Re: [PATCH 0/3] Fix USB deadlock caused by SCSI error handling

From: Hannes Reinecke <hare@suse.de>
To: Alan Stern <stern@rowland.harvard.edu>
Cc: James Bottomley <James.Bottomley@HansenPartnership.com>,
	SCSI development list <linux-scsi@vger.kernel.org>,
	USB list <linux-usb@vger.kernel.org>
Subject: Re: [PATCH 0/3] Fix USB deadlock caused by SCSI error handling
Date: Tue, 01 Apr 2014 17:37:10 +0200	[thread overview]
Message-ID: <533ADD26.1030300@suse.de> (raw)
In-Reply-To: <Pine.LNX.4.44L0.1403311816400.5031-100000@netrider.rowland.org>

On 04/01/2014 12:29 AM, Alan Stern wrote:
> On Mon, 31 Mar 2014, Hannes Reinecke wrote:
> 
>>>> Ah. Correct. But that's due to the first patch being incorrect.
>>>> Cf my response to the original first patch.
>>>
>>> See my response to your response.  :-)
>>>
>> Okay, So I probably should refrain from issueing a response to
>> your response to my response lest infinite recursion happens :-)
> 
> Indeed.
> 
>>>>> 	What should happen if some other pathway manages to call
>>>>> 	scsi_try_to_abort_cmd() while scmd->abort_work is still
>>>>> 	sitting on the work queue?  The command would be aborted
>>>>> 	and the flag would be cleared, but the queued work would
>>>>> 	remain.  Can this ever happen?
>>>>>
>>>> Not that I could see.
>>>> A command abort is only ever triggered by the request timeout from
>>>> the block layer. And the timer is _not_ rearmed once the timeout
>>>> function (here: scsi_times_out()) is called.
>>>> Hence I fail to see how it can be called concurrently.
>>>
>>> scsi_try_to_abort_cmd() is also called (via a different pathway) when a 
>>> command sent by the error handler itself times out.  I haven't traced 
>>> through all the different paths to make sure none of them can run 
>>> concurrently.  But I'm willing to take your word for it.
>>>
>> Yes, but that's not calling scsi_abort_command(), but rather invokes
>> scsi_abort_eh_cmnd().
> 
> Sure.  But either way, we end up in scsi_try_to_abort_cmd(), which
> calls the LLDD's abort handler.  Thus leading to the possibility of
> aborting the same command more than once.
> 
>>>> The original idea was this:
>>>>
>>>> SCSI_EH_ABORT_SCHEDULED is sticky _per command_.
>>>> Point is, any command abort is only ever send for a timed-out
>>>> command.
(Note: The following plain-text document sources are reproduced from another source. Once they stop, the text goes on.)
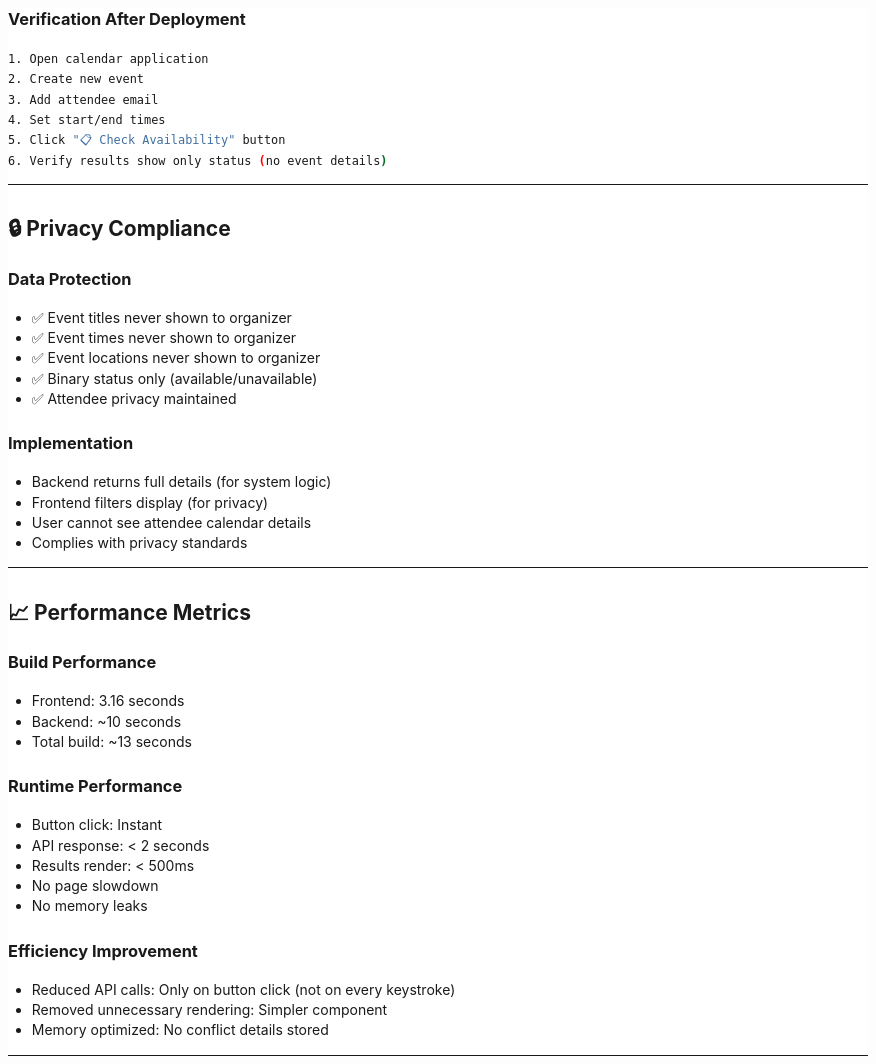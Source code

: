 ### Verification After Deployment
```bash
1. Open calendar application
2. Create new event
3. Add attendee email
4. Set start/end times
5. Click "📋 Check Availability" button
6. Verify results show only status (no event details)
```

---

## 🔒 Privacy Compliance

### Data Protection
- ✅ Event titles never shown to organizer
- ✅ Event times never shown to organizer
- ✅ Event locations never shown to organizer
- ✅ Binary status only (available/unavailable)
- ✅ Attendee privacy maintained

### Implementation
- Backend returns full details (for system logic)
- Frontend filters display (for privacy)
- User cannot see attendee calendar details
- Complies with privacy standards

---

## 📈 Performance Metrics

### Build Performance
- Frontend: 3.16 seconds
- Backend: ~10 seconds
- Total build: ~13 seconds

### Runtime Performance
- Button click: Instant
- API response: < 2 seconds
- Results render: < 500ms
- No page slowdown
- No memory leaks

### Efficiency Improvement
- Reduced API calls: Only on button click (not on every keystroke)
- Removed unnecessary rendering: Simpler component
- Memory optimized: No conflict details stored

---

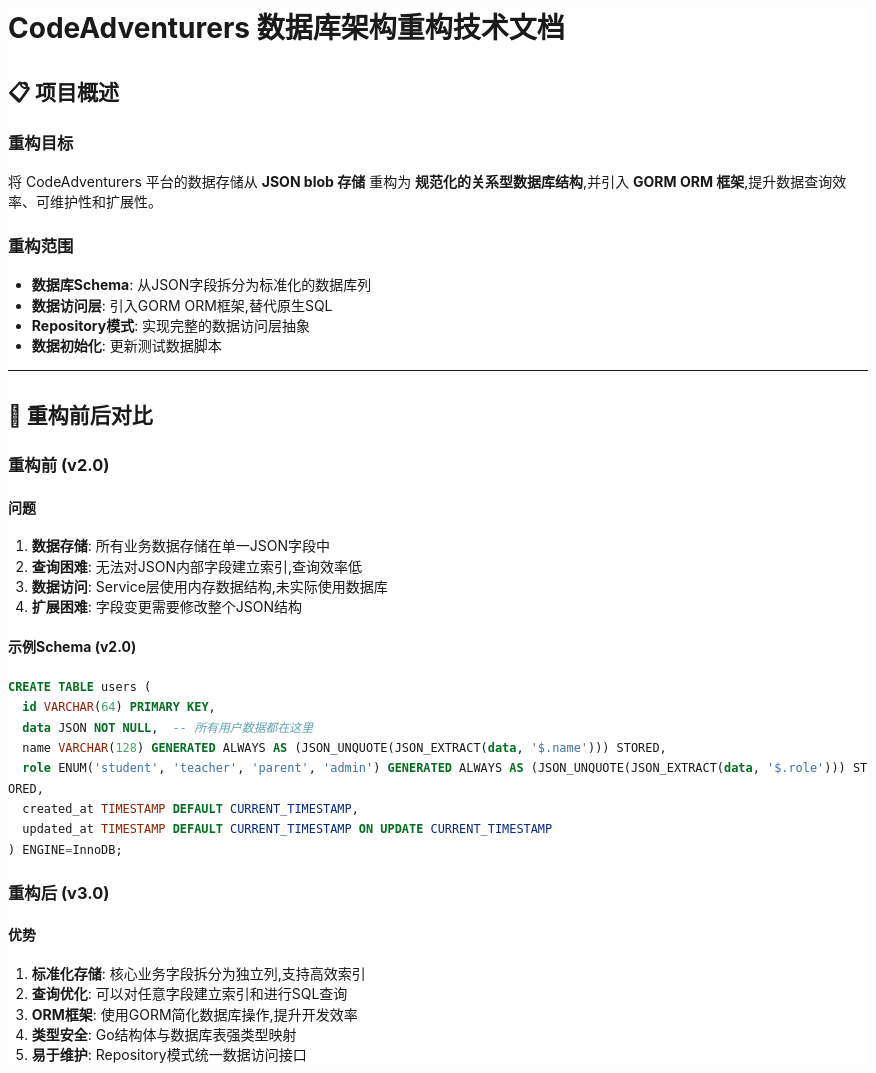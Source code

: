 # CodeAdventurers 数据库架构重构技术文档

## 📋 项目概述

### 重构目标
将 CodeAdventurers 平台的数据存储从 **JSON blob 存储** 重构为 **规范化的关系型数据库结构**,并引入 **GORM ORM 框架**,提升数据查询效率、可维护性和扩展性。

### 重构范围
- **数据库Schema**: 从JSON字段拆分为标准化的数据库列
- **数据访问层**: 引入GORM ORM框架,替代原生SQL
- **Repository模式**: 实现完整的数据访问层抽象
- **数据初始化**: 更新测试数据脚本

---

## 🎯 重构前后对比

### 重构前 (v2.0)

#### 问题
1. **数据存储**: 所有业务数据存储在单一JSON字段中
2. **查询困难**: 无法对JSON内部字段建立索引,查询效率低
3. **数据访问**: Service层使用内存数据结构,未实际使用数据库
4. **扩展困难**: 字段变更需要修改整个JSON结构

#### 示例Schema (v2.0)
```sql
CREATE TABLE users (
  id VARCHAR(64) PRIMARY KEY,
  data JSON NOT NULL,  -- 所有用户数据都在这里
  name VARCHAR(128) GENERATED ALWAYS AS (JSON_UNQUOTE(JSON_EXTRACT(data, '$.name'))) STORED,
  role ENUM('student', 'teacher', 'parent', 'admin') GENERATED ALWAYS AS (JSON_UNQUOTE(JSON_EXTRACT(data, '$.role'))) STORED,
  created_at TIMESTAMP DEFAULT CURRENT_TIMESTAMP,
  updated_at TIMESTAMP DEFAULT CURRENT_TIMESTAMP ON UPDATE CURRENT_TIMESTAMP
) ENGINE=InnoDB;
```

### 重构后 (v3.0)

#### 优势
1. **标准化存储**: 核心业务字段拆分为独立列,支持高效索引
2. **查询优化**: 可以对任意字段建立索引和进行SQL查询
3. **ORM框架**: 使用GORM简化数据库操作,提升开发效率
4. **类型安全**: Go结构体与数据库表强类型映射
5. **易于维护**: Repository模式统一数据访问接口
And the main problem for a timed-out command is that we
>>>> simply _do not_ know what happened for that command. So _if_ a
>>>> command timed out, _and_ we've send an abort, _and_ the command
>>>> times out _again_ we'll be running into an endless loop between
>>>> timeout and aborting, and never returning the command at all.
>>>>
>>>> So to prevent this we should set a marker on that command telling it
>>>> to _not_ try to abort the command again.
>>>
>>> I disagree.  We _have_ to abort the command again -- how else can we
>>> stop a running command?  To prevent the loop you described, we should
>>> avoid _retrying_ the command after it is aborted the second time.
>>>
>> The actual question is whether it's worth aborting the same command
>> a second time.
>> In principle any reset (like LUN reset etc) should clear the
>> command, too.
>> And the EH abort functionality is geared around this.
>> If, for some reason, the transport layer / device driver
>> requires a command abort to be send then sure, we need
>> to accommodate for that.
> 
> As James mentioned, with USB a reset does not abort a running command.  
> Instead it waits for the command to finish.  (However, this could be
> changed in usb-storage, if required.)
> 
>> As said, yes, in principle you are right. We should be aborting the
>> command a second time, _and then_ starting the escalation.
>>
>> So if the above reasoning is okay then this patch should be doing
>> the trick:
>>
>> diff --git a/drivers/scsi/scsi_error.c b/drivers/scsi/scsi_error.c
>> index 771c16b..0e72374 100644
>> --- a/drivers/scsi/scsi_error.c
>> +++ b/drivers/scsi/scsi_error.c
>> @@ -189,6 +189,7 @@ scsi_abort_command(struct scsi_cmnd *scmd)
>>                 /*
>>                  * Retry after abort failed, escalate to next level.
>>                  */
>> +               scmd->eh_eflags &= ~SCSI_EH_ABORT_SCHEDULED;
>>                 SCSI_LOG_ERROR_RECOVERY(3,
>>                         scmd_printk(KERN_INFO, scmd,
>>                                     "scmd %p previous abort
>> failed\n", scmd));
>>
>> (Beware of line
>> breaks)
>>
>> Can you test with it?
> 
> I don't understand.  This doesn't solve the fundamental problem (namely 
> that you escalate before aborting a running command).  All it does is 
> clear the SCSI_EH_ABORT_SCHEDULED flag before escalating.
> 
Which was precisely the point :-)

Hmm. The comment might've been clearer.

What this patch is _supposed_ to be doing is that it'll clear the
SCSI_EH_ABORT_SCHEDULED flag it it has been set.
Which means this will be the second time scsi_abort_command() has
been called for the same command.
IE the first abort went out, did its thing, but now the same command
has timed out again.

So this flag gets cleared, and scsi_abort_command() returns FAILED,
and _no_ asynchronous abort is being scheduled.
scsi_times_out() will then proceed to call scsi_eh_scmd_add().
But as we've cleared the SCSI_EH_ABORT_SCHEDULED flag
the SCSI_EH_CANCEL_CMD flag will continue to be set,
and the command will be aborted with the main SCSI EH routine.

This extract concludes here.